Alhamdulillah, bertemu kembali di edisi kedua yang mengusung tema penguatan Sekolah Tinggi Ekonomi Islam Tazkia sebagai basis kekuatan intelektual di bidang ekonomi syariah. Perjalanan berliku ekonomi syariah di tanah air mengingatkan kita pada pentingnya konsistensi menjaga risalah dan idealisme sebagaimana yang dilakukan Bernard Mandeville pada awal abad 18.
Ia mengkritik disiplin ilmu baru ilmu ekonomi saat itu yang lekat dengan sifat tamak, haloba, hasud dan egois. Pemikirannya ditaburkan di jalan-jalan raya kota London dalam sebuah karya monumentalnya; The Grumbling Hive or Knaves Turned Honest.
Mengajukan risalah ekonomi rabbani, bukanlah cita-cita sederhana, meski juga bukan utopia. Karena, ekonomi kita perlu tumbuh di bawah naungan falsafah pembangunan yang bersendikan pembangunan manusia seutuhnya. Tujuan akhir ekonomi tidak lain adalah pembangunan manusia itu sendiri, bukan manusia Prometheus yang tidak pernah berhenti ‘memperkosa’ alam, tetapi manusia mulia menurut pandangan tradisi besar Timur dan Barat.
Dia adalah manusia sempurna atau chun tzu yang menurut ajaran Kung Fu Tze adalah makhluk yang paling sempurna akhlaknya yang senantiasa takut pada Kuasa yang Lebih Tinggi. Kung Fu Tze juga menekankan kehadiran Manusia Unggul, jen, yang setia kepada fitrahnya (chung) dan berinteraksi dengan orang lain menurut prinsip kesalingan; saling menghormati yaitu melayani orang lain seperti melayani dirinya sendiri (shu). Konsep manusia seperti ini, menurut Anwar Ibrahim dalam The Asian Renaissance, sejajar dengan konsep insan shalih dalam Islam.
Maka, bicara pertumbuhan ekonomi harus melibatkan dimensi akhlak. Kita harus secara intens mengalihkan kajian ekonomi konvensional yang berasaskan konsep homo economicus yang syarat dengan kepentingan pribadi.
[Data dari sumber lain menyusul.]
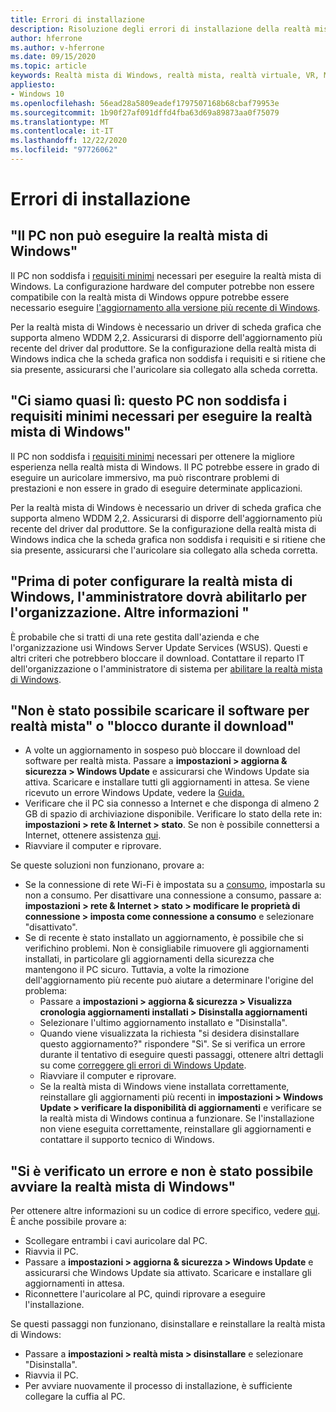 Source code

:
 ```yaml
---
title: Errori di installazione
description: Risoluzione degli errori di installazione della realtà mista di Windows avanzata che va oltre la documentazione del supporto clienti standard.
author: hferrone
ms.author: v-hferrone
ms.date: 09/15/2020
ms.topic: article
keywords: Realtà mista di Windows, realtà mista, realtà virtuale, VR, MR, risoluzione dei problemi, errori, guida, supporto tecnico, installazione
appliesto:
- Windows 10
ms.openlocfilehash: 56ead28a5809eadef1797507168b68cbaf79953e
ms.sourcegitcommit: 1b90f27af091dffd4fba63d69a89873aa0f75079
ms.translationtype: MT
ms.contentlocale: it-IT
ms.lasthandoff: 12/22/2020
ms.locfileid: "97726062"
---
```

# <a name="installation-errors"></a>Errori di installazione

## <a name="your-pc-cant-run-windows-mixed-reality"></a>"Il PC non può eseguire la realtà mista di Windows"

Il PC non soddisfa i [requisiti minimi](https://support.microsoft.com/help/4039260/windows-10-mixed-reality-pc-hardware-guidelines) necessari per eseguire la realtà mista di Windows. La configurazione hardware del computer potrebbe non essere compatibile con la realtà mista di Windows oppure potrebbe essere necessario eseguire [l'aggiornamento alla versione più recente di Windows](https://support.microsoft.com/help/12373/windows-update-faq). 

Per la realtà mista di Windows è necessario un driver di scheda grafica che supporta almeno WDDM 2,2. Assicurarsi di disporre dell'aggiornamento più recente del driver dal produttore. Se la configurazione della realtà mista di Windows indica che la scheda grafica non soddisfa i requisiti e si ritiene che sia presente, assicurarsi che l'auricolare sia collegato alla scheda corretta.

## <a name="youre-nearly-therethis-pc-doesnt-meet-the-minimum-requirements-needed-to-run-windows-mixed-reality"></a>"Ci siamo quasi lì: questo PC non soddisfa i requisiti minimi necessari per eseguire la realtà mista di Windows"

Il PC non soddisfa i [requisiti minimi](https://support.microsoft.com/help/4039260/windows-10-mixed-reality-pc-hardware-guidelines) necessari per ottenere la migliore esperienza nella realtà mista di Windows. Il PC potrebbe essere in grado di eseguire un auricolare immersivo, ma può riscontrare problemi di prestazioni e non essere in grado di eseguire determinate applicazioni.

Per la realtà mista di Windows è necessario un driver di scheda grafica che supporta almeno WDDM 2,2. Assicurarsi di disporre dell'aggiornamento più recente del driver dal produttore. Se la configurazione della realtà mista di Windows indica che la scheda grafica non soddisfa i requisiti e si ritiene che sia presente, assicurarsi che l'auricolare sia collegato alla scheda corretta.

## <a name="before-we-can-set-up-windows-mixed-reality-your-administrator-will-need-to-enable-it-for-your-organization-learn-more"></a>"Prima di poter configurare la realtà mista di Windows, l'amministratore dovrà abilitarlo per l'organizzazione. Altre informazioni "

È probabile che si tratti di una rete gestita dall'azienda e che l'organizzazione usi Windows Server Update Services (WSUS). Questi e altri criteri che potrebbero bloccare il download. Contattare il reparto IT dell'organizzazione o l'amministratore di sistema per [abilitare la realtà mista di Windows](https://docs.microsoft.com/windows/application-management/manage-windows-mixed-reality#enable).

## <a name="we-couldnt-download-the-mixed-reality-software-or-hang-tight-while-we-do-some-downloading"></a>"Non è stato possibile scaricare il software per realtà mista" o "blocco durante il download"

* A volte un aggiornamento in sospeso può bloccare il download del software per realtà mista. Passare a **impostazioni > aggiorna & sicurezza > Windows Update** e assicurarsi che Windows Update sia attiva. Scaricare e installare tutti gli aggiornamenti in attesa. Se viene ricevuto un errore Windows Update, vedere la [Guida.](https://support.microsoft.com/help/10164/fix-windows-update-errors)
* Verificare che il PC sia connesso a Internet e che disponga di almeno 2 GB di spazio di archiviazione disponibile. Verificare lo stato della rete in: **impostazioni > rete & Internet > stato**. Se non è possibile connettersi a Internet, ottenere assistenza [qui](https://support.microsoft.com/help/10741/windows-10-fix-network-connection-issues).  
* Riavviare il computer e riprovare. 

Se queste soluzioni non funzionano, provare a:
* Se la connessione di rete Wi-Fi è impostata su a [consumo](https://support.microsoft.com//help/17452/windows-metered-internet-connections-faq), impostarla su non a consumo. Per disattivare una connessione a consumo, passare a: **impostazioni > rete & Internet > stato > modificare le proprietà di connessione > imposta come connessione a consumo** e selezionare "disattivato".  
* Se di recente è stato installato un aggiornamento, è possibile che si verifichino problemi. Non è consigliabile rimuovere gli aggiornamenti installati, in particolare gli aggiornamenti della sicurezza che mantengono il PC sicuro. Tuttavia, a volte la rimozione dell'aggiornamento più recente può aiutare a determinare l'origine del problema: 
    * Passare a **impostazioni > aggiorna & sicurezza > Visualizza cronologia aggiornamenti installati > Disinstalla aggiornamenti**
    * Selezionare l'ultimo aggiornamento installato e "Disinstalla".
    * Quando viene visualizzata la richiesta "si desidera disinstallare questo aggiornamento?" rispondere "Sì". Se si verifica un errore durante il tentativo di eseguire questi passaggi, ottenere altri dettagli su come [correggere gli errori di Windows Update](https://support.microsoft.com//help/10164/fix-windows-update-errors). 
    * Riavviare il computer e riprovare. 
    * Se la realtà mista di Windows viene installata correttamente, reinstallare gli aggiornamenti più recenti in **impostazioni > Windows Update > verificare la disponibilità di aggiornamenti** e verificare se la realtà mista di Windows continua a funzionare. Se l'installazione non viene eseguita correttamente, reinstallare gli aggiornamenti e contattare il supporto tecnico di Windows. 

## <a name="something-went-wrong-and-we-couldnt-start-windows-mixed-reality"></a>"Si è verificato un errore e non è stato possibile avviare la realtà mista di Windows"
Per ottenere altre informazioni su un codice di errore specifico, vedere [qui](error-codes.md). È anche possibile provare a:

* Scollegare entrambi i cavi auricolare dal PC.
* Riavvia il PC.
* Passare a **impostazioni > aggiorna & sicurezza > Windows Update** e assicurarsi che Windows Update sia attivato. Scaricare e installare gli aggiornamenti in attesa.
* Riconnettere l'auricolare al PC, quindi riprovare a eseguire l'installazione.

Se questi passaggi non funzionano, disinstallare e reinstallare la realtà mista di Windows:
* Passare a **impostazioni > realtà mista > disinstallare** e selezionare "Disinstalla". 
* Riavvia il PC. 
* Per avviare nuovamente il processo di installazione, è sufficiente collegare la cuffia al PC.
Meski demikian, sebagian kajian konvensional ini diilhami oleh penemuan kembali falsafah akhlak Adam Smith dalam bentuknya yang lebih utuh dan menyeluruh.
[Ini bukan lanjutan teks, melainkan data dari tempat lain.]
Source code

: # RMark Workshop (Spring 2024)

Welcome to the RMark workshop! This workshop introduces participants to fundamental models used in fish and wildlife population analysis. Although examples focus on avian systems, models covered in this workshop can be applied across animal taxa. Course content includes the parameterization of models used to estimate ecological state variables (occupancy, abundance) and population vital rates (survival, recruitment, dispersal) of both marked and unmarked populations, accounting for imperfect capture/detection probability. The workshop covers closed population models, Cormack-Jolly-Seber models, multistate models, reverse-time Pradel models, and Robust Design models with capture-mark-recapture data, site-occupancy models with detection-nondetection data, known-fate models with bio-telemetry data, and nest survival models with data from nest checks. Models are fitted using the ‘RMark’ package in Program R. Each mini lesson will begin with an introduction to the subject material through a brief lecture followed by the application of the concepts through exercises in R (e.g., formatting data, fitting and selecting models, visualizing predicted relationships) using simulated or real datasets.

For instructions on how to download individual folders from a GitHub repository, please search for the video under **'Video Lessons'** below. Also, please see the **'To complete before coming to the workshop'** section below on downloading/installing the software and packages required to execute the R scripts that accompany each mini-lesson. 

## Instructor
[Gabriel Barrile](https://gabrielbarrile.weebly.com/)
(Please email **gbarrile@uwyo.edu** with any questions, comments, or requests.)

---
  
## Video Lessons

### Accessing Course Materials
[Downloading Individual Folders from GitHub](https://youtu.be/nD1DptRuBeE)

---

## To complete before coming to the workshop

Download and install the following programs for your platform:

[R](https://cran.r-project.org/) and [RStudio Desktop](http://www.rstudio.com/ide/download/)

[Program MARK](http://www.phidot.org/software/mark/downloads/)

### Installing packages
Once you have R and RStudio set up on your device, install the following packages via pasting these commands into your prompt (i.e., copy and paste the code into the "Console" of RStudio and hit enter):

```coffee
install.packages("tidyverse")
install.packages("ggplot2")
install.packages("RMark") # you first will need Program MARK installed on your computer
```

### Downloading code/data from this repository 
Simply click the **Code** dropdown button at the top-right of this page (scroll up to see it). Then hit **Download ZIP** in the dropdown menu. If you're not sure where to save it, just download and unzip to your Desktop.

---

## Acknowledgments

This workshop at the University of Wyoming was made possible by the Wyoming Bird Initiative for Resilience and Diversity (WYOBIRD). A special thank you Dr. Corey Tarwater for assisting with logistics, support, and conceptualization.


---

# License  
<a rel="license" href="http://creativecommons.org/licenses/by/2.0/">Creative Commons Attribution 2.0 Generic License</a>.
Pengasas ilmu ekonomi yang kerap dihubungkan dengan kapitalisme tersebut telah menjadikan manusia sebagai engine penumpuk kekayaan. Tetapi, yang mengejutkan, dia sendiri menganggap “hikmah dan akhlak” lebih berhak disanjung dibandingkan dengan kekayaan materi. Setidaknya, itu yang nampak tersurat dalam karyanya; The Theory of Moral Sentiments.